今日の一貫

安倍政権の人気が下がるわけ

安倍政権、何故人気が下がるか。
一言でいえば、「小泉保守」との違いが明確になってきたせい。
日本の戦後保守が依ってきた経済成長基盤が不明確になっている点にあると思う。
なかには、「小泉さんは長島で、安倍さんは王だから実績を作りましょう」と、違いを意識させないようしている側近もいるという。安倍は小泉と違いがあってもいいが、しかしことは日本の保守主義に関わること。

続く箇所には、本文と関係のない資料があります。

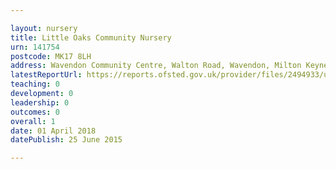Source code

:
 ```yaml
---

layout: nursery
title: Little Oaks Community Nursery
urn: 141754
postcode: MK17 8LH
address: Wavendon Community Centre, Walton Road, Wavendon, Milton Keynes, Buckinghamshire, MK17 8LH
latestReportUrl: https://reports.ofsted.gov.uk/provider/files/2494933/urn/141754.pdf
teaching: 0
development: 0
leadership: 0
outcomes: 0
overall: 1
date: 01 April 2018 
datePublish: 25 June 2015

---
```

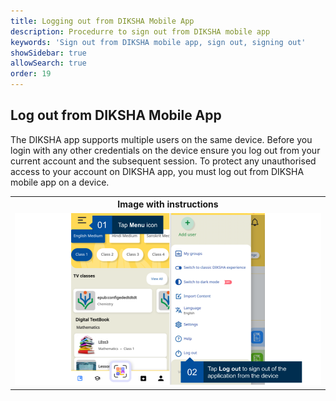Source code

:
 ```yaml
---
title: Logging out from DIKSHA Mobile App
description: Procedurre to sign out from DIKSHA mobile app 
keywords: 'Sign out from DIKSHA mobile app, sign out, signing out'
showSidebar: true
allowSearch: true
order: 19
---
```


## Log out from DIKSHA Mobile App 

The DIKSHA app supports multiple users on the same device. Before you login with any other credentials on the device ensure you log out from your current account and the subsequent session. To protect any unauthorised access to your account on DIKSHA app, you must log out from DIKSHA mobile app on a device. 

<table>
<tr>
  <th>Image with instructions</th>
</tr>
<tr>
  <td><img src="../images/allappfeatures/logout.png"></td>
  </tr>
</table>
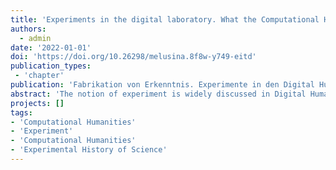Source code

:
 ```yaml
---
title: 'Experiments in the digital laboratory. What the Computational Humanities can learn about their definition and terminology from the History of Science'
authors:
  - admin
date: '2022-01-01'
doi: 'https://doi.org/10.26298/melusina.8f8w-y749-eitd'
publication_types:
 - 'chapter'
publication: 'Fabrikation von Erkenntnis. Experimente in den Digital Humanities. Melusina Press'
abstract: 'The notion of experiment is widely discussed in Digital Humanities, yet a precise terminology is still lacking. This article argues that a narrow set of scenarios in the subfield of the Computational Humanities can implement a definition close to that of the Sciences which transcends the metaphor of playful exploration. It proposes that we should look to those Humanities disciplines which have already integrated experimental methods into their hermeneutic arsenal such as Experimental Archaeology and the Experimental History of Science. These share an emphasis on distinguishing ‘experiencing’ from ‘experimenting’ which I argue should be applied to the Digital Humanities notion of experiment as well.'
projects: []
tags:
- 'Computational Humanities'
- 'Experiment'
- 'Computational Humanities'
- 'Experimental History of Science'
---
```


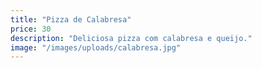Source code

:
 ```yaml
---
title: "Pizza de Calabresa"
price: 30
description: "Deliciosa pizza com calabresa e queijo."
image: "/images/uploads/calabresa.jpg"
---
```

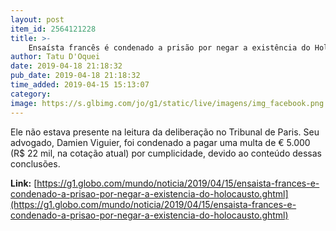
 ```yaml
---
layout: post
item_id: 2564121228
title: >-
    Ensaísta francês é condenado a prisão por negar a existência do Holocausto
author: Tatu D'Oquei
date: 2019-04-18 21:18:32
pub_date: 2019-04-18 21:18:32
time_added: 2019-04-15 15:13:07
category: 
image: https://s.glbimg.com/jo/g1/static/live/imagens/img_facebook.png
---
```


Ele não estava presente na leitura da deliberação no Tribunal de Paris. Seu advogado, Damien Viguier, foi condenado a pagar uma multa de € 5.000 (R$ 22 mil, na cotação atual) por cumplicidade, devido ao conteúdo dessas conclusões.

**Link:** [https://g1.globo.com/mundo/noticia/2019/04/15/ensaista-frances-e-condenado-a-prisao-por-negar-a-existencia-do-holocausto.ghtml](https://g1.globo.com/mundo/noticia/2019/04/15/ensaista-frances-e-condenado-a-prisao-por-negar-a-existencia-do-holocausto.ghtml)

「保守」概念、自由主義、新自由主義、リベラルなどと並んで、よく分からない。分からない理由は、アメリカの概念とヨーロッパの概念が違うため。これらに関しては、佐伯啓思、西部すすむ氏らが昔から主張してるので譲ろう。

要は、日本の保守。
日本保守は、「核の傘・経済成長・日本型ノウハウの構築」を内容とするものとかねてから思っている。そこに、国家や靖国はない。
しかしそれが変わってきているのは、分かる。変わっても保守、というのも少々変だが、アメリカとの関係、は確かに不動ではない。それは二番目の経済成長を図るための手法の一つだったかも。保守本流の中心命題は「日本人の古層をベースにした経済成長」。

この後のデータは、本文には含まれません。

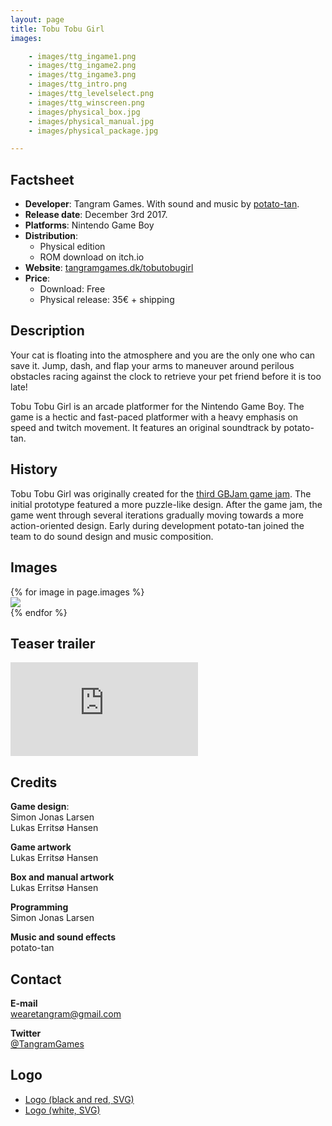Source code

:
 ```yaml
---
layout: page
title: Tobu Tobu Girl
images:

    - images/ttg_ingame1.png
    - images/ttg_ingame2.png
    - images/ttg_ingame3.png
    - images/ttg_intro.png
    - images/ttg_levelselect.png
    - images/ttg_winscreen.png
    - images/physical_box.jpg
    - images/physical_manual.jpg
    - images/physical_package.jpg

---
```

## Factsheet ##

* **Developer**: Tangram Games. With sound and music by [potato-tan](http://potatotan.com).
* **Release date**: December 3rd 2017.
* **Platforms**: Nintendo Game Boy
* **Distribution**:
  - Physical edition
  - ROM download on itch.io
* **Website**: [tangramgames.dk/tobutobugirl](http://tangramgames.dk/tobutobugirl)
* **Price**:
  - Download: Free
  - Physical release: 35€ + shipping

## Description ##

Your cat is floating into the atmosphere and you are the only one who can save it. Jump, dash, and flap your arms to maneuver around perilous obstacles racing against the clock to retrieve your pet friend before it is too late!

Tobu Tobu Girl is an arcade platformer for the Nintendo Game Boy.
The game is a hectic and fast-paced platformer with a heavy emphasis on speed and twitch movement.
It features an original soundtrack by potato-tan.

## History ##

Tobu Tobu Girl was originally created for the [third GBJam game jam](http://jams.gamejolt.io/gbjam3/). The initial prototype featured a more puzzle-like design. After the game jam, the game went through several iterations gradually moving towards a more action-oriented design. Early during development potato-tan joined the team to do sound design and music composition.

## Images ##

<div class="row">
	{% for image in page.images %}
	<div class="col-sm-4">
		<a href="{{ image }}">
			<img src="{{ image }}" class="img-responsive thumbnail">
		</a>
	</div>
	{% endfor %}
</div>

## Teaser trailer ##

<div class="embed-responsive embed-responsive-16by9">
	<iframe src="https://www.youtube.com/embed/mxENfVnmIuI" frameborder="0" allowfullscreen>
	</iframe>
</div>

## Credits ##

**Game design**:<br>
Simon Jonas Larsen<br>
Lukas Erritsø Hansen

**Game artwork**<br>
Lukas Erritsø Hansen

**Box and manual artwork**<br>
Lukas Erritsø Hansen

**Programming**<br>
Simon Jonas Larsen

**Music and sound effects**<br>
potato-tan

## Contact ##

**E-mail**<br>
<a href="mailto:&#119;&#101;&#097;&#114;&#101;&#116;&#097;&#110;&#103;&#114;&#097;&#109;&#064;&#103;&#109;&#097;&#105;&#108;&#046;&#099;&#111;&#109;">wearetangram@gmail.com</a>

**Twitter**<br>
<a href="https://twitter.com/TangramGames">@TangramGames</a>

## Logo ##

* [Logo (black and red, SVG)](images/logo_color.svg)
* [Logo (white, SVG)](images/logo_white.svg)
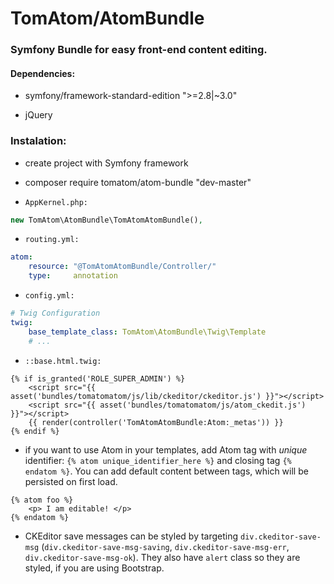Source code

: # __TomAtom/AtomBundle__

### __Symfony__ Bundle for easy __front-end content editing.__


#### Dependencies:

* symfony/framework-standard-edition ">=2.8|~3.0"
 
* jQuery


### Instalation:

* create project with Symfony framework

* composer require tomatom/atom-bundle "dev-master"

* `AppKernel.php:`
```php
new TomAtom\AtomBundle\TomAtomAtomBundle(),
```

* `routing.yml:`
```yml
atom:
    resource: "@TomAtomAtomBundle/Controller/"
    type:     annotation
```

* `config.yml:`
```yml
# Twig Configuration
twig:
    base_template_class: TomAtom\AtomBundle\Twig\Template
    # ...
```

* `::base.html.twig:`
```twig
{% if is_granted('ROLE_SUPER_ADMIN') %}
    <script src="{{ asset('bundles/tomatomatom/js/lib/ckeditor/ckeditor.js') }}"></script>
    <script src="{{ asset('bundles/tomatomatom/js/atom_ckedit.js') }}"></script>
    {{ render(controller('TomAtomAtomBundle:Atom:_metas')) }}
{% endif %}
```

* if you want to use Atom in your templates, add Atom tag with _unique_ identifier: `{% atom unique_identifier_here %}`
    and closing tag `{% endatom %}`. You can add default content between tags, which will be persisted on first load.
```twig
{% atom foo %}
    <p> I am editable! </p>
{% endatom %}
```

* CKEditor save messages can be styled by targeting `div.ckeditor-save-msg` (`div.ckeditor-save-msg-saving`, `div.ckeditor-save-msg-err`, `div.ckeditor-save-msg-ok`). They also have `alert` class so they are styled, if you are using Bootstrap.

事実、日本の保守は、経済改革優先の吉田路線が本流。佐藤政権が安泰だったのも経済政策が順調だったから。田中角栄人気も背景は日本型保守。しかし、日本型保守は、勤勉実直という日本型美意識を背景に持ったもの。田中型の腐敗臭を嫌った。
小泉政権は、不況からの脱出をかかげた関係上、思想的にはともかくとして、やはり経済成長路線を掲げざるを得なかった。現政権でも、中川秀直氏の「上げ潮」戦略がそれ。
小泉政権も実は経済回復政権、そのための構造改革政権だった。安倍さんもその路線を当然引き継ぐものと思われていたのだが、、、しかし。
特に地方での落胆は大きい。

小泉政権では、経済成長手法が、日本型経営や政官業協調した中央集権的手法から、市場原理に基づく新自由主義的手法に変わっただけ、という見方も可能。
この変化で日本の保守は変わったという人もいるが、私は基本は経済成長路線が、若干アメリカよりになったために、日本型ノウハウの構築がどうなったか危惧する立場からの批判があるだけと考えている。
地方が埋没するといってた人も、効果がすぐに地方にまわらないという、即効力がないといった批判でしかなかった。
おそらく成長手法が変化し、それに対応する日本型ノウハウはこれから作られるのだろう。これが我が国の古層からでてくるところが日本型保守なのだが、、

安倍政権に、それがあまり見えない。所信表明では「成長力強化」を謳ってはいる。
が、憲法改正、防衛、外交など国家の枠組みが安倍流保守の中心と皆思っている。
確かに小泉政権の仕上げというならそうなるのだろうが、重点のおきかたが大事。

新自由主義的な改革を継承するかどうか、するといってるのだから、とすれば、その点に関するリーダーシップを見せることがまず第一。経済改革はまだ途上のはず。
「格差」という言語で「ぶれてしまってる」のではないか。仲良し、和、が、業界協調的姿勢と受け取られてないか?規制改革や民活への姿勢も弱い。むしろ規制はつぶすといわないと経済成長路線が不明確になる。

日本型ノウハウを構築する古層との関係。日本人の勤勉実直を再生する家族の有り様や地域の有り様がその次の課題。日本の保守の一つ、日本的ノウハウの構築が必要。イノベーションはこうした脈絡に位置づけられるべき。教育再生会議も、いじめから見える「家族の問題」や「地域の問題」をもっと論じさせるべきなのだ。食育も、いまは怪しげ。「家族の問題」を扱うべき、栄養士さん達の利権にしてはいけない。もっと日本の伝統的食習慣ができてきた背景をこそ学ばせるべき。これこそ地域に根付いた保守としての食育だろう。

国家や外交、防衛は、こうした幹をはっきりした上で、次の大きな保守の幹に育てる努力が必要。努力でOKのはず。
また、閣僚のカネの問題は要注意。日本人はこうしたことを許さない清潔な気概がある。